This time I have added the main display panel. In the application flow, this panel will contain all of the more specific panels such as a list of bucket lists, search results and more. So for now, this is what the user sees after successfully registering and logging in.
To get here, I did some preliminary work and then added the connecting calls to get a logged in user to the main panel. Specifically:
- Shared MVC Controllers/Models – In this multiple client effort, I have had a fair amount of duplication. To minimize this, I have attempted to remove redundancy. One redundancy was duplicate controllers. Because each client lives in its own website, it is very hard to share code. To combat this, I created a shared Model View Controller (MVC) controller/model project. Inside each website, there are ‘hooks’ into this shared version of its controller. For the moment, this is only the HomeController.cs which has the login and registration calls to the WebClient.cs.
- As you can tell from the constructor, the TGIMBA service and WebClient.cs instances are injected from each web client.
- This is where the TGIMBA service and WebClient.cs instances are injected for the Vanilla and JQuery JS clients.
- Added test for Shared MVC Controllers/Models – I added tests for each of the expected controller and model actions (some of which existed before).

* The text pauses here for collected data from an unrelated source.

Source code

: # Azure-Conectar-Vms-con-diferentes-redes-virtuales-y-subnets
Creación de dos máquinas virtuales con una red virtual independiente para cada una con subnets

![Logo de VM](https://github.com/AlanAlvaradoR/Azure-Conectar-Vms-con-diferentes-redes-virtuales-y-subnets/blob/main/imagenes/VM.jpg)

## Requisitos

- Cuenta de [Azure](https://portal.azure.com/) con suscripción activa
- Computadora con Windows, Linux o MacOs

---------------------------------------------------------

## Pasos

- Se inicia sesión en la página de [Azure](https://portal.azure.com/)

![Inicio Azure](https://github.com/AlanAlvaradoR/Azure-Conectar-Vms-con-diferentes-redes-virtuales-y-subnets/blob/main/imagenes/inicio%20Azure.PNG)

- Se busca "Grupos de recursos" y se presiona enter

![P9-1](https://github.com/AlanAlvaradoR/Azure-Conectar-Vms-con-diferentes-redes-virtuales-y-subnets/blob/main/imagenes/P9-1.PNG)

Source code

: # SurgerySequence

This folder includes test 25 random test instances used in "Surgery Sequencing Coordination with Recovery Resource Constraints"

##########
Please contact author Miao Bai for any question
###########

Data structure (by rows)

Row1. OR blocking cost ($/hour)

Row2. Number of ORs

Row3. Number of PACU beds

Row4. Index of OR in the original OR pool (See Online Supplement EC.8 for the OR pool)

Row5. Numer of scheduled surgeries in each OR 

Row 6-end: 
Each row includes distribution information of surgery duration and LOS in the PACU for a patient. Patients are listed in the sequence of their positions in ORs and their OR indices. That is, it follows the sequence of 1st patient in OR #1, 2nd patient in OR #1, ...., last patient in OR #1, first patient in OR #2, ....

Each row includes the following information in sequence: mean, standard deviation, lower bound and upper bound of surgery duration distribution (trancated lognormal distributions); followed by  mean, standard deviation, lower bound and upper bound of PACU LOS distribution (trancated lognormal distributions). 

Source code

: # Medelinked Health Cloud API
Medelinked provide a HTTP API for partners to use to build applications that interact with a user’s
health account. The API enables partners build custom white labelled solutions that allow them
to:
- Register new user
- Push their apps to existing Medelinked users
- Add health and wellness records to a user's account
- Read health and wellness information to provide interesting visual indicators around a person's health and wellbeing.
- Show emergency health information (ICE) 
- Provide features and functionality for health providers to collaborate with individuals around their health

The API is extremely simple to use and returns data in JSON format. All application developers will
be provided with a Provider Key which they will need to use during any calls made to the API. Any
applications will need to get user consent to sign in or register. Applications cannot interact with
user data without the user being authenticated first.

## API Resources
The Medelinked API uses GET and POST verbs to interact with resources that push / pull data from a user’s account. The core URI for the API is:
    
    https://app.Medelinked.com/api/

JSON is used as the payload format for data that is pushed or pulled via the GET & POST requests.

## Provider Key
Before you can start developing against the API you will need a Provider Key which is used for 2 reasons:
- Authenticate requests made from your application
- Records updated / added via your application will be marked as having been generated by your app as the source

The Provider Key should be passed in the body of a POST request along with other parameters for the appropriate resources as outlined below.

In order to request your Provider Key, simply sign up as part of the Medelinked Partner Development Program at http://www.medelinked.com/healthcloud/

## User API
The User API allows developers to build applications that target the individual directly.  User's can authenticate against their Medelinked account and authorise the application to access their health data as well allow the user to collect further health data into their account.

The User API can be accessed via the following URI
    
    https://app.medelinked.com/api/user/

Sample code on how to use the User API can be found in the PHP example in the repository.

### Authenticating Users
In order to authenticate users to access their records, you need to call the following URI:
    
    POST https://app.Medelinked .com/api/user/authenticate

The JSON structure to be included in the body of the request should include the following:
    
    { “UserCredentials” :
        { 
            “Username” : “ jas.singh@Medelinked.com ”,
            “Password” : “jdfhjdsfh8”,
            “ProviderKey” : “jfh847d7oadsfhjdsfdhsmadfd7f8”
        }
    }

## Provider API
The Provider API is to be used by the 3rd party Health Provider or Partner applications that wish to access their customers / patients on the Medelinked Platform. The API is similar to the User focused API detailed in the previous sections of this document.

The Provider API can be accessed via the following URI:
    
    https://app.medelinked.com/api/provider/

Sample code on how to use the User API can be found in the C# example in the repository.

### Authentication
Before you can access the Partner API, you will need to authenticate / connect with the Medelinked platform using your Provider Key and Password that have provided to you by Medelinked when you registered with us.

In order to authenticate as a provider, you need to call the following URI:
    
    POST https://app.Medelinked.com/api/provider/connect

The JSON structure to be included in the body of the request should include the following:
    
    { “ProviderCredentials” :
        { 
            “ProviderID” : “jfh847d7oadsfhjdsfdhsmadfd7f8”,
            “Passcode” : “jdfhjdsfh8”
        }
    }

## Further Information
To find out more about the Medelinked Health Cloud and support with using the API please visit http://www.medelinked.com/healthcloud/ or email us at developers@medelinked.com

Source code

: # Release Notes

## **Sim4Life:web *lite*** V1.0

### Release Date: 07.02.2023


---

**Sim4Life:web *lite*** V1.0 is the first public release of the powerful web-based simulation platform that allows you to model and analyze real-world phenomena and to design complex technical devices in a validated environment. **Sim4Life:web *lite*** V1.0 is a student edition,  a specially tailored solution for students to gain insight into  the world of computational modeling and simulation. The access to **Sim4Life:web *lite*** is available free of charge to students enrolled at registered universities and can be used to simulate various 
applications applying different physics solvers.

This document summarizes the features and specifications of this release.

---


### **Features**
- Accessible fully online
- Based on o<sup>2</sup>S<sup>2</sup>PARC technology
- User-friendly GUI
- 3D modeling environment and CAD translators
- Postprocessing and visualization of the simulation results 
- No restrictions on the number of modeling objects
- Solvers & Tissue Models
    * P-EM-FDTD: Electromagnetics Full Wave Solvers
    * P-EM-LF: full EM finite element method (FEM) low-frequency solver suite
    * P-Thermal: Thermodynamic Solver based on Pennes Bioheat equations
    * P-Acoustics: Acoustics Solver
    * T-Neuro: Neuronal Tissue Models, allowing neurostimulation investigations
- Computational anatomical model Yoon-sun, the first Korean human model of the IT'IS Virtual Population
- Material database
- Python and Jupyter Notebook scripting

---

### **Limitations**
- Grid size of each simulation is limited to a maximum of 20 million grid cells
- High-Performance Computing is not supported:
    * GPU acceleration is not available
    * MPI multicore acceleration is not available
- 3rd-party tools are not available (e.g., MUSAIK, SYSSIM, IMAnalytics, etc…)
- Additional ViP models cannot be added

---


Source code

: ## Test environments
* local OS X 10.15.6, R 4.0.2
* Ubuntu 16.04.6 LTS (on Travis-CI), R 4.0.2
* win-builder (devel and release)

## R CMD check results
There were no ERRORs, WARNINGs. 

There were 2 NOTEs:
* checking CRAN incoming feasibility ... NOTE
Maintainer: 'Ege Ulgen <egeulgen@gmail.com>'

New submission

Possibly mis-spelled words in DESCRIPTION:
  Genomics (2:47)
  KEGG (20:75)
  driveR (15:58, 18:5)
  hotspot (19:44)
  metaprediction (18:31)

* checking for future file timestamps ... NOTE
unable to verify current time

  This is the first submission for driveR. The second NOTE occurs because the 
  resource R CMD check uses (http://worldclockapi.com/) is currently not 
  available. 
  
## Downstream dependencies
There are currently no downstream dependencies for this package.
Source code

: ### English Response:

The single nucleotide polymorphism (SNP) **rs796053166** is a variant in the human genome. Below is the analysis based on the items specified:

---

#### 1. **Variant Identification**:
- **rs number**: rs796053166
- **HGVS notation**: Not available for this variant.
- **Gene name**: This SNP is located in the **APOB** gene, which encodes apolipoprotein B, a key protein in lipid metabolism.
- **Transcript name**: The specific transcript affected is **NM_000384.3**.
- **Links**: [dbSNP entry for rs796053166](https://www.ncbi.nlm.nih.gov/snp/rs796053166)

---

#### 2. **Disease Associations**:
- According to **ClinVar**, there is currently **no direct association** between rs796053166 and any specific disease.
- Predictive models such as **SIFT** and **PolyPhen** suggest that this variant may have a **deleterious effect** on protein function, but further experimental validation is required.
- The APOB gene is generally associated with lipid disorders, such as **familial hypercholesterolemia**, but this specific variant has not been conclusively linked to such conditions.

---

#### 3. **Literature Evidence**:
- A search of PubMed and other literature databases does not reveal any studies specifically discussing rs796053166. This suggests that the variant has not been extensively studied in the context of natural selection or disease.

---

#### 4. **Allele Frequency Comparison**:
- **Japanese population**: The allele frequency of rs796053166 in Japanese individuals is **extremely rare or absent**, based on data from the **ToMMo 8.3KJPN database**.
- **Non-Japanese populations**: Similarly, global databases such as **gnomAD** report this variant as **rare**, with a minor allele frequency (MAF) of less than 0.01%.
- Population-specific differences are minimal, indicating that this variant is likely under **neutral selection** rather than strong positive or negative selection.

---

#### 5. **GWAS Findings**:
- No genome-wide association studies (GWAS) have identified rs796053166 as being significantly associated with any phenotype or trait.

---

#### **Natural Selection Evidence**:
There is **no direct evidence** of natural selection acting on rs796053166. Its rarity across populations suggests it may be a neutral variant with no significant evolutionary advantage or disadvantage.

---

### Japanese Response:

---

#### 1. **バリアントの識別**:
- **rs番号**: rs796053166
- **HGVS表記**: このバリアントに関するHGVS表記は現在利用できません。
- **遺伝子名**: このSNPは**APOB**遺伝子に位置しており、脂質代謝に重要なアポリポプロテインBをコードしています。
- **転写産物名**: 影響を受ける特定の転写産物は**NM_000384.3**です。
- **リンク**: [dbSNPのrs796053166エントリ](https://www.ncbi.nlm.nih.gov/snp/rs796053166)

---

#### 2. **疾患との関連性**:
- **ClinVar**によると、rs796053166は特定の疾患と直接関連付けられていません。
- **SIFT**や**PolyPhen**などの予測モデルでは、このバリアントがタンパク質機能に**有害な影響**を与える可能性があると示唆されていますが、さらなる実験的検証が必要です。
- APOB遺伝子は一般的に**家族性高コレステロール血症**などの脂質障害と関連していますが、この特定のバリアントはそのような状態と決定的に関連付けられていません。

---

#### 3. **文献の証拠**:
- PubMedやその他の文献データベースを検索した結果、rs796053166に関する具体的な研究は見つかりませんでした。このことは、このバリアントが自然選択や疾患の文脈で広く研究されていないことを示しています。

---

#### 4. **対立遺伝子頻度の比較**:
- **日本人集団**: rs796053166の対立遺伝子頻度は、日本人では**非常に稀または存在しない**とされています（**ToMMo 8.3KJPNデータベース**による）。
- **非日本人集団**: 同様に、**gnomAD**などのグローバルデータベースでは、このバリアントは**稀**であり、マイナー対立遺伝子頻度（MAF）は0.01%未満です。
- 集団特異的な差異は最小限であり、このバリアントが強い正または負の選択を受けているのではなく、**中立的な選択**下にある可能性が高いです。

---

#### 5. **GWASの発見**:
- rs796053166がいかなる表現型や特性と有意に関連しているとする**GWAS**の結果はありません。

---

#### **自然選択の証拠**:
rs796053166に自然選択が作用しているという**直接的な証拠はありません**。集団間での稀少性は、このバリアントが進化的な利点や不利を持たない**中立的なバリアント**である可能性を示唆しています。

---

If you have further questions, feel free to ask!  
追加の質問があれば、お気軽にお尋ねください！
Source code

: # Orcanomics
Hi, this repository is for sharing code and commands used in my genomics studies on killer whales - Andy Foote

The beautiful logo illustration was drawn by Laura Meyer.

- WebClient.cs – I have moved this to the Shared project and added some tests. You may have noticed that I am using basically the same tests as the shared home controller. Because I am ‘hard binding’ the service to this implementation (though I am using an interface…so its not completely bad, right?) until I write the separate service down the road, I kinda have to have this duplication. A web client should not have methods (my opinion) other than Hyper Text Transfer Protocol (HTTP) calls like GET and POST. Once these clients are done, I intend to return and update the WebClient.cs and its calling controllers to use traditional HTTP calls. I will update the tests at that point.
- Added connecting calls between the login and registration pages. If you register is successful, you go back to the login page. I also removed the cancel button on the various login pages. I had played with the idea of loading the welcome screen, but I am leaning towards not incorporating that into the Angular and React clients. So, I removed it from the Vanilla and JQuery JS clients as well. The selenium tests have also been updated.
- Removed test projects from Angular and React projects. To cut down on complexity, I am opting to only have all of the test projects in the Vanilla and JQuery clients solution. The same code is used by the Angular and React clients and will be tested. Having the same test projects in all three solutions seems like overkill.
- The React client built more easily after being cloned. My github repository became corrupt, so I had to start again with the project as it currently is. While rebuilding, I noticed that the react client built right away. I had to do an independent ‘npm install’ before the Angular client would build.